«Leben» für verstorbene Arbeiter
10.08.2021 LäufelfingenHeinke Torpus und Claudia Ledermann stellen im «Silo 12» aus
Neben Porträts von lebenden Persönlichkeiten und verstorbenen Arbeitern der «Gipsi Läufelfingen» interpretiert die Künstlerin Heinke Torpus die Kantonswappen neu. Claudia Ledermann setzt mit ...
Heinke Torpus und Claudia Ledermann stellen im «Silo 12» aus
Neben Porträts von lebenden Persönlichkeiten und verstorbenen Arbeitern der «Gipsi Läufelfingen» interpretiert die Künstlerin Heinke Torpus die Kantonswappen neu. Claudia Ledermann setzt mit ihren Cartoons neue Akzente in der Musik.
Irène Böhm
Im «Silo 12» in Läufelfingen ist derzeit die neuste Ausstellung von Heinke Torpus zu sehen. Das mittlerweile bekannte Industriemuseum wird von der Sissacherin und ihrem Gast Claudia Ledermann für die Ausstellung als «Dorf» interpretiert. Die sieben Kammern oder Häuser sind verschiedenen Themen zugeordnet und der lange Gang als «Dorfstrasse» oder «Flaniermeile» ist bewusst frei gehalten, um auch den Blick durch die (Schau-)Fenster zu ermöglichen. Nur am Ende der «Dorfstrasse» schaut «Gabrielle» wohlwollend dem Treiben zu.
Gleich zu Beginn der Ausstellung erlebt das Publikum eine Vorpremiere: Eine weibliche Silhouette, bekleidet mit den «aktualisierten Schweizer Kantonswappen» winkt mit dem Stimmausweis und begrüsst die Besucherin und den Besucher. Erst im Oktober − zu Beginn der Frauensession im Bundeshaus zum 50-jährigen Frauenstimmrecht in der Schweiz – wird die Figur offiziell ausgestellt. In dieser Aktion der Schweizerischen Gesellschaft Bildender Künstlerinnen (SGBK) gestalten über sechzig Künstlerinnen aus der ganzen Schweiz ihre Silhouetten und begleiten so diese erstmalige Session.

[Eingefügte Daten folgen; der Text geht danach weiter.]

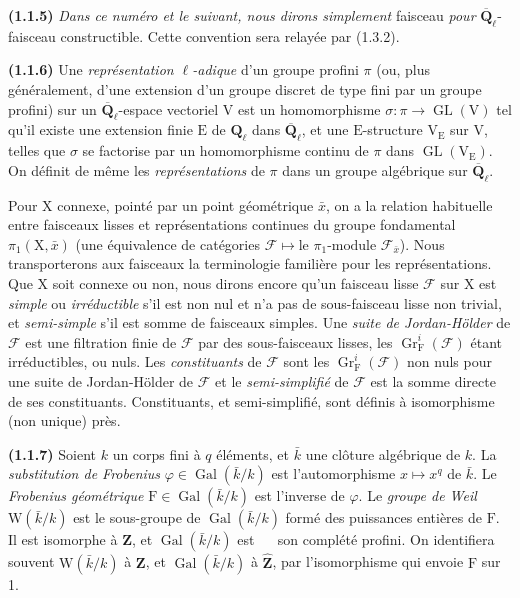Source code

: \documentclass[11pt,leqno]{article}
\newcommand{\Page}[1]{\ifvmode\noindent\else\unskip\ \fi{\footnotesize\textcolor{gray}{[p.\,#1]}}\ \ignorespaces}
\begin{document}
\textbf{(1.1.5)} \textit{Dans ce numéro et le suivant, nous dirons simplement} faisceau \textit{pour} \(\overline{\mathbf{Q}}_\ell\)-faisceau constructible. Cette convention sera relayée par (1.3.2).

\textbf{(1.1.6)} Une \textit{représentation \(\ell\)-adique} d’un groupe profini \(\pi\) (ou, plus généralement, d’une extension d’un groupe discret de type fini par un groupe profini) sur un \(\overline{\mathbf{Q}}_\ell\)-espace vectoriel \(\mathrm{V}\) est un homomorphisme \(\sigma:\pi\to\operatorname{GL}(\mathrm{V})\) tel qu’il existe une extension finie \(\mathrm{E}\) de \(\mathbf{Q}_\ell\) dans \(\overline{\mathbf{Q}}_\ell\), et une \(\mathrm{E}\)-structure \(\mathrm{V}_{\mathrm{E}}\) sur \(\mathrm{V}\), telles que \(\sigma\) se factorise par un homomorphisme continu de \(\pi\) dans \(\operatorname{GL}(\mathrm{V}_{\mathrm{E}})\). On définit de même les \textit{représentations} de \(\pi\) dans un groupe algébrique sur \(\overline{\mathbf{Q}}_\ell\).

Pour \(\mathrm{X}\) connexe, pointé par un point géométrique \(\bar x\), on a la relation habituelle entre faisceaux lisses et représentations continues du groupe fondamental \(\pi_1(\mathrm{X},\bar x)\) (une équivalence de catégories \(\mathscr{F}\mapsto\text{le }\pi_1\text{-module }\mathscr{F}_{\bar x}\)). Nous transporterons aux faisceaux la terminologie familière pour les représentations. Que \(\mathrm{X}\) soit connexe ou non, nous dirons encore qu’un faisceau lisse \(\mathscr{F}\) sur \(\mathrm{X}\) est \textit{simple} ou \textit{irréductible} s’il est non nul et n’a pas de sous-faisceau lisse non trivial, et \textit{semi-simple} s’il est somme de faisceaux simples. Une \textit{suite de Jordan-Hölder} de \(\mathscr{F}\) est une filtration finie de \(\mathscr{F}\) par des sous-faisceaux lisses, les \(\operatorname{Gr}_{\mathrm{F}}^i(\mathscr{F})\) étant irréductibles, ou nuls. Les \textit{constituants} de \(\mathscr{F}\) sont les \(\operatorname{Gr}_{\mathrm{F}}^i(\mathscr{F})\) non nuls pour une suite de Jordan-Hölder de \(\mathscr{F}\) et le \textit{semi-simplifié} de \(\mathscr{F}\) est la somme directe de ses constituants. Constituants, et semi-simplifié, sont définis à isomorphisme (non unique) près.

\textbf{(1.1.7)} Soient \(k\) un corps fini à \(q\) éléments, et \(\bar k\) une clôture algébrique de \(k\). La \textit{substitution de Frobenius} \(\varphi\in\operatorname{Gal}(\bar k/k)\) est l’automorphisme \(x\mapsto x^q\) de \(\bar k\). Le \textit{Frobenius géométrique} \(\mathrm{F}\in\operatorname{Gal}(\bar k/k)\) est l’inverse de \(\varphi\). Le \textit{groupe de Weil} \(\mathrm{W}(\bar k/k)\) est le sous-groupe de \(\operatorname{Gal}(\bar k/k)\) formé des puissances entières de \(\mathrm{F}\). Il est isomorphe à \(\mathbf{Z}\), et \(\operatorname{Gal}(\bar k/k)\) est \Page{151}
son complété profini. On identifiera souvent \(\mathrm{W}(\bar k/k)\) à \(\mathbf{Z}\), et \(\operatorname{Gal}(\bar k/k)\) à \(\widehat{\mathbf{Z}}\), par l’isomorphisme qui envoie \(\mathrm{F}\) sur 1.
\end{document}
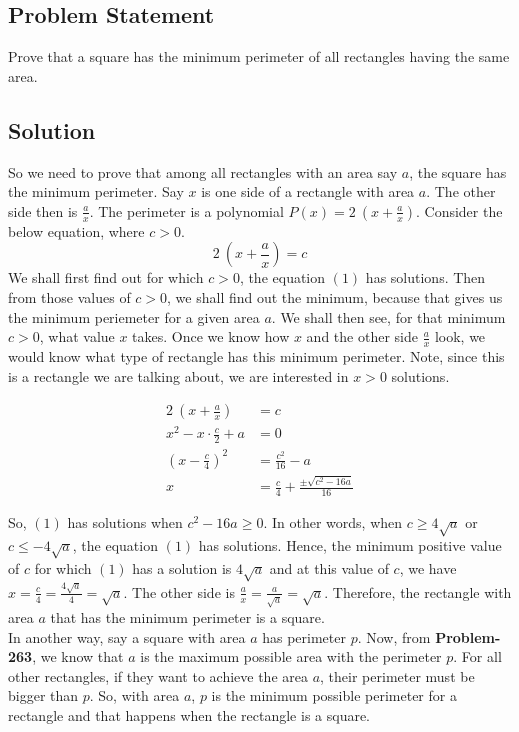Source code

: \documentclass[12pt]{article}
\begin{document}
\subsection*{Problem Statement}
Prove that a square has the minimum perimeter of all rectangles having the same area.

\subsection*{Solution}
So we need to prove that among all rectangles with an area say $a$, the square has the minimum perimeter. Say $x$ is one side of a rectangle with area $a$. The other side then is $\frac{a}{x}$. The perimeter is a polynomial $P(x) = 2\ \left( x + \frac{a}{x} \right)$. Consider the below equation, where $c > 0$.
\setcounter{equation}{0}
\begin{equation}
	2\ \left( x + \frac{a}{x} \right) = c
\end{equation}
We shall first find out for which $c > 0$, the equation $(1)$ has solutions. Then from those values of $c > 0$, we shall find out the minimum, because that gives us the minimum periemeter for a given area $a$. We shall then see, for that minimum $c > 0$, what value $x$ takes. Once we know how $x$ and the other side $\frac{a}{x}$ look, we would know what type of rectangle has this minimum perimeter. Note, since this is a rectangle we are talking about, we are interested in $x > 0$ solutions.

\begin{equation*}
	\begin{aligned}
		2\ \left( x + \frac{a}{x} \right) &= c\\
		x^2 - x\cdot \frac{c}{2} + a &= 0\\
		\left( x - \frac{c}{4} \right)^2 &= \frac{c^2}{16} - a\\
		x &= \frac{c}{4} + \frac{ \pm \sqrt{ c^2 - 16a } }{16}
	\end{aligned}
\end{equation*}

So, $(1)$ has solutions when $c^2-16a \geq 0$. In other words, when $c \geq 4\sqrt{a}$ or $c \leq -4\sqrt{a}$, the equation $(1)$ has solutions. Hence, the minimum positive value of $c$ for which $(1)$ has a solution is $4\sqrt{a}$ and at this value of $c$, we have $x = \frac{c}{4} = \frac{4\sqrt{a}}{4} = \sqrt{a}$. The other side is $\frac{a}{x} = \frac{a}{\sqrt{a}} = \sqrt{a}$. Therefore, the rectangle with area $a$ that has the minimum perimeter is a square.\\

In another way, say a square with area $a$ has perimeter $p$. Now, from \textbf{Problem-263}, we know that $a$ is the maximum possible area with the perimeter $p$. For all other rectangles, if they want to achieve the area $a$, their perimeter must be bigger than $p$. So, with area $a$, $p$ is the minimum possible perimeter for a rectangle and that happens when the rectangle is a square.
\end{document}
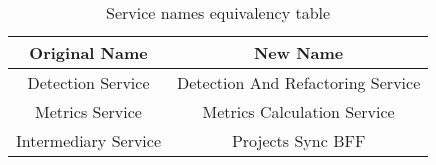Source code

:\begin{table}[!ht]
    \centering
    \caption{Service names equivalency table}
\begin{tabular}{c c}
        \toprule
        \textbf{Original Name} & \textbf{New Name} \\
        \midrule
        Detection Service & Detection And Refactoring Service \\
        Metrics Service & Metrics Calculation Service \\
        Intermediary Service & Projects Sync BFF \\
        \bottomrule
    \end{tabular}
    \label{tab-services-map}
\end{table}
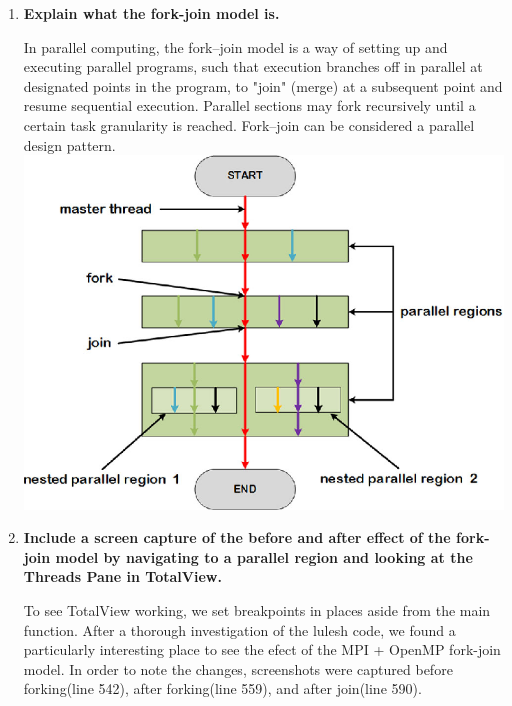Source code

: \documentclass[10pt, letterpaper, twoside]{article}
\begin{document}
\begin{titlepage}
\begin{enumerate}
\item \textbf{Explain what the fork-join model is.}

In parallel computing, the fork–join model is a way of setting up and executing parallel programs, such that execution branches off in parallel at designated points in the program, to "join" (merge) at a subsequent point and resume sequential execution. Parallel sections may fork recursively until a certain task granularity is reached. Fork–join can be considered a parallel design pattern. \\

\hspace{3cm}
\includegraphics[scale = 1.5]{joinfork.png} 

\item \textbf{Include a screen capture of the before and after effect of the fork-join model by navigating to a parallel region and looking at the Threads Pane in TotalView.}

To see TotalView working, we set breakpoints in places aside from the main function. After a thorough investigation of the lulesh code, we found a particularly interesting place to see the efect of the MPI + OpenMP fork-join model. In order to note the changes, screenshots were captured before forking(line 542), after forking(line 559), and after join(line 590).\\


\end{enumerate}
\end{titlepage}
\end{document}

Für diese Arbeit hat sich Heinke Torpus intensiv mit dem Thema Wappen und deren Bedeutungen auseinandergesetzt und in Zusammenarbeit mit einer Historikerin diese Symbole neu interpretiert. Am Beispiel des Wappens des Kantons St. Gallen erklärt sie den Prozess vom Rutenbündel mit dem Beil bis zu den drei Lilien in einer nach unten geöffneten Vase mit Bezug zum Boden. «Das Symbol des Rutenbündels ist ein Emblem für Folter, Züchtigung und Macht und geht auf das römische Reich zurück», erklärt Torpus. Für sie ist diese «Aktualisierung» eine Entwicklungs-, Befreiungs- und Friedensarbeit. «Es geht mir um Gleichberechtigung, Zusammenleben und auch um Liebe. Eine Prise Humor darf durchaus dabei sein.»
Werke unverkäuflich
Der Gang durch das «Dorf» geht weiter mit Porträts, einer Spezialität der Künstlerin. Das «Kopf-Atelier» und «Die alten Meisterinnen» werden gezeigt. Es geht weiter zur «Arbeiter-Kammer», in der Heinke Torpus Porträts von ehemaligen Arbeitern der «Gipsi» Läufelfingen nach historischen Aufnahmen ins Heute transferiert hat. Diese längst verstorbenen Arbeiter erhalten dadurch ein Gesicht und eine neue Lebendigkeit, schliesslich haben sie vor Jahrzehnten hier geschwitzt und sich den Gipsstaub von den Kleidern geklopft.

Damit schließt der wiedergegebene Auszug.